_Dataset entries_:
....................

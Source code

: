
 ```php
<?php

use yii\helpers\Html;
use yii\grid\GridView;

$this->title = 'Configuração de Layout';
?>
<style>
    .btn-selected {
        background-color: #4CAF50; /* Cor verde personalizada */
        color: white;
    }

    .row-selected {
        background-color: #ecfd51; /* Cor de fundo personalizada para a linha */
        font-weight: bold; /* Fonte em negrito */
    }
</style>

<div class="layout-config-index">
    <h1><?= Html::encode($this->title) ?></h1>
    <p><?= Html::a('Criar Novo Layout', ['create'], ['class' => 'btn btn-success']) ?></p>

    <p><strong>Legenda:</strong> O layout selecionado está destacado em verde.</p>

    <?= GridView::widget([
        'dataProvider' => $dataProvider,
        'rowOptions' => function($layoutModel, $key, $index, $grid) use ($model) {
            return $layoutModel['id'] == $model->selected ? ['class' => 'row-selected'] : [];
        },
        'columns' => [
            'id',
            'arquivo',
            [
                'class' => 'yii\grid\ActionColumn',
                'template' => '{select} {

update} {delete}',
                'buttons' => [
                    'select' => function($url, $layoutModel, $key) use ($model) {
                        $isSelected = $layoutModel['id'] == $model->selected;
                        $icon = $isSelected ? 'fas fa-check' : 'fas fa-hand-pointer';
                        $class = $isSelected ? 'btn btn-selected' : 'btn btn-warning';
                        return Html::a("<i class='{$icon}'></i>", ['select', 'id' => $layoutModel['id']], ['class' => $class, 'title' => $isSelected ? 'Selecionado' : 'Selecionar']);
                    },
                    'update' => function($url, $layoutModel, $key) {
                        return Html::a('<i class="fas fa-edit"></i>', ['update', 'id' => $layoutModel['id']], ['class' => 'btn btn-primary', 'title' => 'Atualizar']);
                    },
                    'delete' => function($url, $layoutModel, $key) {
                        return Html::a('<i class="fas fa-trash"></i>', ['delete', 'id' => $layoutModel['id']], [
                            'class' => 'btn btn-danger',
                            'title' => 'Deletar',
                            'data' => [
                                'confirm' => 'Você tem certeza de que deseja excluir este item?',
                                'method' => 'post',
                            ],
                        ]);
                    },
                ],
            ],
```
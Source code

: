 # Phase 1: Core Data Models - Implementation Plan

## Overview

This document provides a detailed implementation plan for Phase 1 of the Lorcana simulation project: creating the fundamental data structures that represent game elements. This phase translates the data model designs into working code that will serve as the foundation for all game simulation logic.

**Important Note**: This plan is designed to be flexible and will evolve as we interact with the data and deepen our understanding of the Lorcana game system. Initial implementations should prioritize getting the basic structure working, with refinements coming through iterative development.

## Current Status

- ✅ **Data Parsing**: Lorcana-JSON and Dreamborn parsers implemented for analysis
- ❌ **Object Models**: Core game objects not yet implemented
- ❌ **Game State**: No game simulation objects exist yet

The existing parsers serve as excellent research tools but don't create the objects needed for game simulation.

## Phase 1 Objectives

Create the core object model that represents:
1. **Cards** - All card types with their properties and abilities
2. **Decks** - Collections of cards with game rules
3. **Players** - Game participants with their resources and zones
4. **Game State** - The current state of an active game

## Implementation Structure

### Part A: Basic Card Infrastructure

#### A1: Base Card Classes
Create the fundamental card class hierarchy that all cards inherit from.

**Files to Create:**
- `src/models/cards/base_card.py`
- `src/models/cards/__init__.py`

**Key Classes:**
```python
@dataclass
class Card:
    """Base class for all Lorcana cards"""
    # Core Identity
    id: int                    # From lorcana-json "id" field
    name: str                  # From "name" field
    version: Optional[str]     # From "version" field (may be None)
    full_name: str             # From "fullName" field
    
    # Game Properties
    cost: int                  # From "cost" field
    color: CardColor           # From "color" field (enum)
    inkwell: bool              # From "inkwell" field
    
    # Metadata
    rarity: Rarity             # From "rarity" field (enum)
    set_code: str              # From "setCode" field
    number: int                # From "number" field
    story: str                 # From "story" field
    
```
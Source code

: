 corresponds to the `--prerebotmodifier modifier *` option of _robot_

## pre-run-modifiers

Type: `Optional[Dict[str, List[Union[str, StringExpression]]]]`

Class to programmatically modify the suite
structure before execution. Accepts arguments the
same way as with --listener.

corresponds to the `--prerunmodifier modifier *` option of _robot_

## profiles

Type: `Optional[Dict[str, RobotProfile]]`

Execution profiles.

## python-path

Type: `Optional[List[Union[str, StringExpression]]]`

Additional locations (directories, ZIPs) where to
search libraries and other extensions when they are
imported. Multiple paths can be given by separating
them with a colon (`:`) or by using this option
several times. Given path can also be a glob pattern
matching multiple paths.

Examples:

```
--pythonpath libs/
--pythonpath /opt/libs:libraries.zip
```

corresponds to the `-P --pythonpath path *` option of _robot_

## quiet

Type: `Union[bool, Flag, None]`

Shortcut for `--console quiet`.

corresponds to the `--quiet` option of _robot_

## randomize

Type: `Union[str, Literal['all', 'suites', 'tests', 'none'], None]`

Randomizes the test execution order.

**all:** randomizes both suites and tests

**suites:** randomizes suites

....................

_Your task_: With nothing added or dropped, retype the listing above.

_Answer section_:
Source code

:
 ```php
<?php

use yii\helpers\Html;
use yii\grid\GridView;

$this->title = 'Configuração de Layout';
?>
<style>
    .btn-selected {
        background-color: #4CAF50; /* Cor verde personalizada */
        color: white;
    }

    .row-selected {
        background-color: #ecfd51; /* Cor de fundo personalizada para a linha */
        font-weight: bold; /* Fonte em negrito */
    }
</style>

<div class="layout-config-index">
    <h1><?= Html::encode($this->title) ?></h1>
    <p><?= Html::a('Criar Novo Layout', ['create'], ['class' => 'btn btn-success']) ?></p>

    <p><strong>Legenda:</strong> O layout selecionado está destacado em verde.</p>

    <?= GridView::widget([
        'dataProvider' => $dataProvider,
        'rowOptions' => function($layoutModel, $key, $index, $grid) use ($model) {
            return $layoutModel['id'] == $model->selected ? ['class' => 'row-selected'] : [];
        },
        'columns' => [
            'id',
            'arquivo',
            [
                'class' => 'yii\grid\ActionColumn',
                'template' => '{select} {

update} {delete}',
                'buttons' => [
                    'select' => function($url, $layoutModel, $key) use ($model) {
                        $isSelected = $layoutModel['id'] == $model->selected;
                        $icon = $isSelected ? 'fas fa-check' : 'fas fa-hand-pointer';
                        $class = $isSelected ? 'btn btn-selected' : 'btn btn-warning';
                        return Html::a("<i class='{$icon}'></i>", ['select', 'id' => $layoutModel['id']], ['class' => $class, 'title' => $isSelected ? 'Selecionado' : 'Selecionar']);
                    },
                    'update' => function($url, $layoutModel, $key) {
                        return Html::a('<i class="fas fa-edit"></i>', ['update', 'id' => $layoutModel['id']], ['class' => 'btn btn-primary', 'title' => 'Atualizar']);
                    },
                    'delete' => function($url, $layoutModel, $key) {
                        return Html::a('<i class="fas fa-trash"></i>', ['delete', 'id' => $layoutModel['id']], [
                            'class' => 'btn btn-danger',
                            'title' => 'Deletar',
                            'data' => [
                                'confirm' => 'Você tem certeza de que deseja excluir este item?',
                                'method' => 'post',
                            ],
                        ]);
                    },
                ],
            ],
```
Source code

: # Phase 1: Core Data Models - Implementation Plan

## Overview

This document provides a detailed implementation plan for Phase 1 of the Lorcana simulation project: creating the fundamental data structures that represent game elements. This phase translates the data model designs into working code that will serve as the foundation for all game simulation logic.

**Important Note**: This plan is designed to be flexible and will evolve as we interact with the data and deepen our understanding of the Lorcana game system. Initial implementations should prioritize getting the basic structure working, with refinements coming through iterative development.

## Current Status

- ✅ **Data Parsing**: Lorcana-JSON and Dreamborn parsers implemented for analysis
- ❌ **Object Models**: Core game objects not yet implemented
- ❌ **Game State**: No game simulation objects exist yet

The existing parsers serve as excellent research tools but don't create the objects needed for game simulation.

## Phase 1 Objectives

Create the core object model that represents:
1. **Cards** - All card types with their properties and abilities
2. **Decks** - Collections of cards with game rules
3. **Players** - Game participants with their resources and zones
4. **Game State** - The current state of an active game

## Implementation Structure

### Part A: Basic Card Infrastructure

#### A1: Base Card Classes
Create the fundamental card class hierarchy that all cards inherit from.

**Files to Create:**
- `src/models/cards/base_card.py`
- `src/models/cards/__init__.py`

**Key Classes:**
```python
@dataclass
class Card:
    """Base class for all Lorcana cards"""
    # Core Identity
    id: int                    # From lorcana-json "id" field
    name: str                  # From "name" field
    version: Optional[str]     # From "version" field (may be None)
    full_name: str             # From "fullName" field
    
    # Game Properties
    cost: int                  # From "cost" field
    color: CardColor           # From "color" field (enum)
    inkwell: bool              # From "inkwell" field
    
    # Metadata
    rarity: Rarity             # From "rarity" field (enum)
    set_code: str              # From "setCode" field
    number: int                # From "number" field
    story: str                 # From "story" field
    
```
Source code

: corresponds to the `--prerebotmodifier modifier *` option of _robot_

## pre-run-modifiers

Type: `Optional[Dict[str, List[Union[str, StringExpression]]]]`

Class to programmatically modify the suite
structure before execution. Accepts arguments the
same way as with --listener.

corresponds to the `--prerunmodifier modifier *` option of _robot_

## profiles

Type: `Optional[Dict[str, RobotProfile]]`

Execution profiles.

## python-path

Type: `Optional[List[Union[str, StringExpression]]]`

Additional locations (directories, ZIPs) where to
search libraries and other extensions when they are
imported. Multiple paths can be given by separating
them with a colon (`:`) or by using this option
several times. Given path can also be a glob pattern
matching multiple paths.

Examples:

```
--pythonpath libs/
--pythonpath /opt/libs:libraries.zip
```

corresponds to the `-P --pythonpath path *` option of _robot_

## quiet

Type: `Union[bool, Flag, None]`

Shortcut for `--console quiet`.

corresponds to the `--quiet` option of _robot_

## randomize

Type: `Union[str, Literal['all', 'suites', 'tests', 'none'], None]`

Randomizes the test execution order.

**all:** randomizes both suites and tests

**suites:** randomizes suites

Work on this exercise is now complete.